Drift has gotten a lot of press recently. Who are they and what are they building? This is my take - leave me a comment to let me know what I missed or what you think.

Overview

Drift (formerly Wovn Energy) is a startup out of Seattle founded in 2015. Drift officially launched in New York City as an energy services company in May 2017. About 20% of residential customers in NY get their energy from an independent company, and with all of the REV-related work going on, it seems like it could be a good place to be for them.

The founders are:
Co-founder, CEO - Greg Robinson, UW Seattle ‘09 (physics). One other previous job at Quester Energy Systems (a startup he helped co-found in 2009 for solar tracking systems with “wovyn” technology)
Co-founder, CTO - Ed McKenzie - Cornell U ‘02 (operations research). Former Google Maps SW engineer/test, Microsoft SW engineer/test, Questar Energy Systems.
Currently, it looks like they have around 10 or so employees.

Offering / Business Model

Drift says they want to link consumers to suppliers more directly, eliminating middlemen. Similar to others in this space, Drift is taking a “no contract” approach with short billing cycles (minimizes risk of non-payment and fees/interest charges) and they promise to pass wholesale energy prices onto consumers (unclear what happens if prices spike - are consumers protected?).
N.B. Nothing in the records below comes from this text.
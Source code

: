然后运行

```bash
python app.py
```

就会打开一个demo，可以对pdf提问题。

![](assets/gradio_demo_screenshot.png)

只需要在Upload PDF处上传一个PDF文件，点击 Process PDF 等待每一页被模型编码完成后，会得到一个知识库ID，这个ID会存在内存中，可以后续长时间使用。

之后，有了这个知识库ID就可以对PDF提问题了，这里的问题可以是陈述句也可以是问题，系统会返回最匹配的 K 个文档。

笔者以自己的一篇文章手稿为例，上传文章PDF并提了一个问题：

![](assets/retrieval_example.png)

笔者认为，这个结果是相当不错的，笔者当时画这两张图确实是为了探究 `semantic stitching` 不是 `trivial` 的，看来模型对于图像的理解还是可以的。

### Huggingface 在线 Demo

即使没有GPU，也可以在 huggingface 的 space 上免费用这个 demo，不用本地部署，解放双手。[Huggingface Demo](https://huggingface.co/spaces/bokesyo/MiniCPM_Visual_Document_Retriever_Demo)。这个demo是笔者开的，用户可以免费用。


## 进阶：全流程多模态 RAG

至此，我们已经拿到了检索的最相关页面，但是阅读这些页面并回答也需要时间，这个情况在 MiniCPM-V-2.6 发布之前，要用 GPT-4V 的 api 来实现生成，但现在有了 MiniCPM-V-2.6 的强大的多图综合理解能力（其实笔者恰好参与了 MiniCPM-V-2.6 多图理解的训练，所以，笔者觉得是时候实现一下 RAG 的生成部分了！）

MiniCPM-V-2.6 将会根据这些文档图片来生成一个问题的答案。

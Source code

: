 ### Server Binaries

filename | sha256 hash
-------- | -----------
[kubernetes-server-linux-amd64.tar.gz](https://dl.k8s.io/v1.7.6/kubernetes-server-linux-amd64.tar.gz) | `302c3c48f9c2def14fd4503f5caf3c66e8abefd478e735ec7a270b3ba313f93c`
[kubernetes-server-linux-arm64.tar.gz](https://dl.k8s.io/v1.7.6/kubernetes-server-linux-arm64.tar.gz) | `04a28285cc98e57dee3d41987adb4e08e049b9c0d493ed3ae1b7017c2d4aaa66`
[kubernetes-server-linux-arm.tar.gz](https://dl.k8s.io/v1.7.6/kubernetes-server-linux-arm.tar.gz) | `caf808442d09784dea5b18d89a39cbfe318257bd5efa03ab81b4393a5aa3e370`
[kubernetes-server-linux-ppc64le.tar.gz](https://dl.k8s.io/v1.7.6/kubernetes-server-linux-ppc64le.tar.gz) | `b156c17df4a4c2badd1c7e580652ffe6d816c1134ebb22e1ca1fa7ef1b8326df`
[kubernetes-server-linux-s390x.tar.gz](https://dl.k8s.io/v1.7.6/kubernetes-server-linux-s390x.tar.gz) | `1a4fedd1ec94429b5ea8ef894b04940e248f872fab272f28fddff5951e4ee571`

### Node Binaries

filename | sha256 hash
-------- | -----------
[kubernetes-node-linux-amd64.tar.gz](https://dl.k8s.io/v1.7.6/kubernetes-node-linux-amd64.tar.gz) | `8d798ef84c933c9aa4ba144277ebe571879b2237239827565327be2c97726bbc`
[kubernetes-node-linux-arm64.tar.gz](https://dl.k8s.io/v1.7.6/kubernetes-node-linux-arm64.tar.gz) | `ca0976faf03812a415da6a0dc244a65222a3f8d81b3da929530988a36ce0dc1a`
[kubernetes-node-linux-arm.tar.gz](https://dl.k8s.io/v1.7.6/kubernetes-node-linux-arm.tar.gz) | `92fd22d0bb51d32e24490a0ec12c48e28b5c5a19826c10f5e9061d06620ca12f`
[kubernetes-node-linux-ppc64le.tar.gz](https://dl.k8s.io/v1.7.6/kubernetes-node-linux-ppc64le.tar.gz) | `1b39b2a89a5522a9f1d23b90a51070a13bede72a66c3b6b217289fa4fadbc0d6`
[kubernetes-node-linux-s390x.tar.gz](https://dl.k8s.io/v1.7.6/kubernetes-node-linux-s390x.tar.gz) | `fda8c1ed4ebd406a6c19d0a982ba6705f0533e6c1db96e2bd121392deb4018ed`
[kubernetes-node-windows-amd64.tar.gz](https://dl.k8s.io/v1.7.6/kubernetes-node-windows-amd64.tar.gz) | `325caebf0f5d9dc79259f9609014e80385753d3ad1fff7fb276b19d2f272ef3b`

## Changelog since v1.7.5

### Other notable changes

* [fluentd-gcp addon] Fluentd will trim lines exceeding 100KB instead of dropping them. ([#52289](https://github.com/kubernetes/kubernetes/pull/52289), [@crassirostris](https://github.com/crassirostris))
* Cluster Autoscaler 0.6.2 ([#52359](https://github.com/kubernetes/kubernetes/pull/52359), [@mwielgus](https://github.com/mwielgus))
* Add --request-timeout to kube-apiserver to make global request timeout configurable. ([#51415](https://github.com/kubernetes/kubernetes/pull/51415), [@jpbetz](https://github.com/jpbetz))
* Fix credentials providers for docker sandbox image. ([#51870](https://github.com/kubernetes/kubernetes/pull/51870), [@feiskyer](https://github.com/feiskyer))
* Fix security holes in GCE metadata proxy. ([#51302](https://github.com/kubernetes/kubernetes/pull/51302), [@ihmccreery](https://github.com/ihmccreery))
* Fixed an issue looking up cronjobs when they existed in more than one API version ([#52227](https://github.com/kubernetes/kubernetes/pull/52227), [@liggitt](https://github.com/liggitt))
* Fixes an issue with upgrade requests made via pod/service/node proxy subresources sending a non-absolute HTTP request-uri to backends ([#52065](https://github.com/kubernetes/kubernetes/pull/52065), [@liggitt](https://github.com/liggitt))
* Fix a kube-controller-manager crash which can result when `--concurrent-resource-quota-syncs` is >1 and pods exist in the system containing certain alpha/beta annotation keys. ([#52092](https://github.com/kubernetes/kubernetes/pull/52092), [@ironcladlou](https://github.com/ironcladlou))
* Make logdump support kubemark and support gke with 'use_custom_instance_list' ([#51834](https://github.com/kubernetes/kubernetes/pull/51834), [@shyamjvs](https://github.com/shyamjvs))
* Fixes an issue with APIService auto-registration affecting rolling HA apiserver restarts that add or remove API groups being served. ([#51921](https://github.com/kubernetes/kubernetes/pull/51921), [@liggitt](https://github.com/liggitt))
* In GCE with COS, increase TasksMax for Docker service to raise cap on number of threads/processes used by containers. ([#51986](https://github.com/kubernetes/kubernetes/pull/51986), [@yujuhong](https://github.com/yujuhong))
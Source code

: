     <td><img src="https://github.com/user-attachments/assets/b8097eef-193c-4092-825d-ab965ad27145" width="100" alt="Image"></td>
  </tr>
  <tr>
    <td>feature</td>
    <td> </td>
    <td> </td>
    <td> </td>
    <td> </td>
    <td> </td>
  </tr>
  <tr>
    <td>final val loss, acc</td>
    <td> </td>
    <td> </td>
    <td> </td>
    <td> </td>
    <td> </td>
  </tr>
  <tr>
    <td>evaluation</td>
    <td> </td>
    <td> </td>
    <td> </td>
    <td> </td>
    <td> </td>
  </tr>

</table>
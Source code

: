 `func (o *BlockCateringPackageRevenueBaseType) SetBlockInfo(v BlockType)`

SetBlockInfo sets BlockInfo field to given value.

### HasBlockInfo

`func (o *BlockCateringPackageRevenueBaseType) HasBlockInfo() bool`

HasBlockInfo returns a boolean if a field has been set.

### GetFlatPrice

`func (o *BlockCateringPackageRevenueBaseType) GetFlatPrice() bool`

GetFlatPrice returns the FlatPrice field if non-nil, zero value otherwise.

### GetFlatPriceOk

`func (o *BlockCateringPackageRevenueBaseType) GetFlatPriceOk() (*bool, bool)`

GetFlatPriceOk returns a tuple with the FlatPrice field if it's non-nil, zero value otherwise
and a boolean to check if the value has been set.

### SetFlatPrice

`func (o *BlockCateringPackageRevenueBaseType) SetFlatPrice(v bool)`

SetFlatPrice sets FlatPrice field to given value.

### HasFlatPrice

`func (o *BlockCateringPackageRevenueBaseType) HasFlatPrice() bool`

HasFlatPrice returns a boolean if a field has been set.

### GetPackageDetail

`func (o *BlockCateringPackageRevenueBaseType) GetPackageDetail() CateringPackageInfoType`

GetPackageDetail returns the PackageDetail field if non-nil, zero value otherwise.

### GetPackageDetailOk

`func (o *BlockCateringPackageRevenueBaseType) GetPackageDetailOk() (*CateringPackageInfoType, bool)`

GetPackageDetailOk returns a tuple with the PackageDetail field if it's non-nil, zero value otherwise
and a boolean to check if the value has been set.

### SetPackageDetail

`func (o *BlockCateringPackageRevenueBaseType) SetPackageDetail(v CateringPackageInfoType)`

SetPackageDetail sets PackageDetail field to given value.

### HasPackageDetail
Consumers pay a weekly $1 subscription fee to cover Drift's costs and they have the ability to set preferences through the web app to say whether they want 100% zero emissions or max savings. Drift uses computer algorithms and automation to eliminate "middlemen and administrative fees", saving customers 10-20%.

It seems that what they are really doing is entering into relationships with power suppliers (particularly wind and hydro plants) and distributed resources (including solar and traditional, manual demand response), and combining that with improved load forecasting to better match up supply and demand.

Local "peer to peer" type producers can theoretically sign up to provide energy supply, but currently Drift is primarily working with wholesale generators, not behind-the-meter systems.

Traditional utilities can and do use similar techniques (forecasting, DR, etc.) but their mandate is to preserve the overall stability of the grid, not find the lowest price for customers.

According to QZ:
In a small beta program earlier this year, Drift bought electricity from producers such as upstate New York dams, as well as large buildings in New York City that can spare extra power, and delivered it to commercial and residential customers at prices sometimes lower than the spot wholesale market.
Customers saved 10% on average.

Technology

They have no white paper. Their backend seems to be based on distributed ledger technology, not a public blockchain, like some others in the space. They may use this as part of their trading strategy (?? - not clear).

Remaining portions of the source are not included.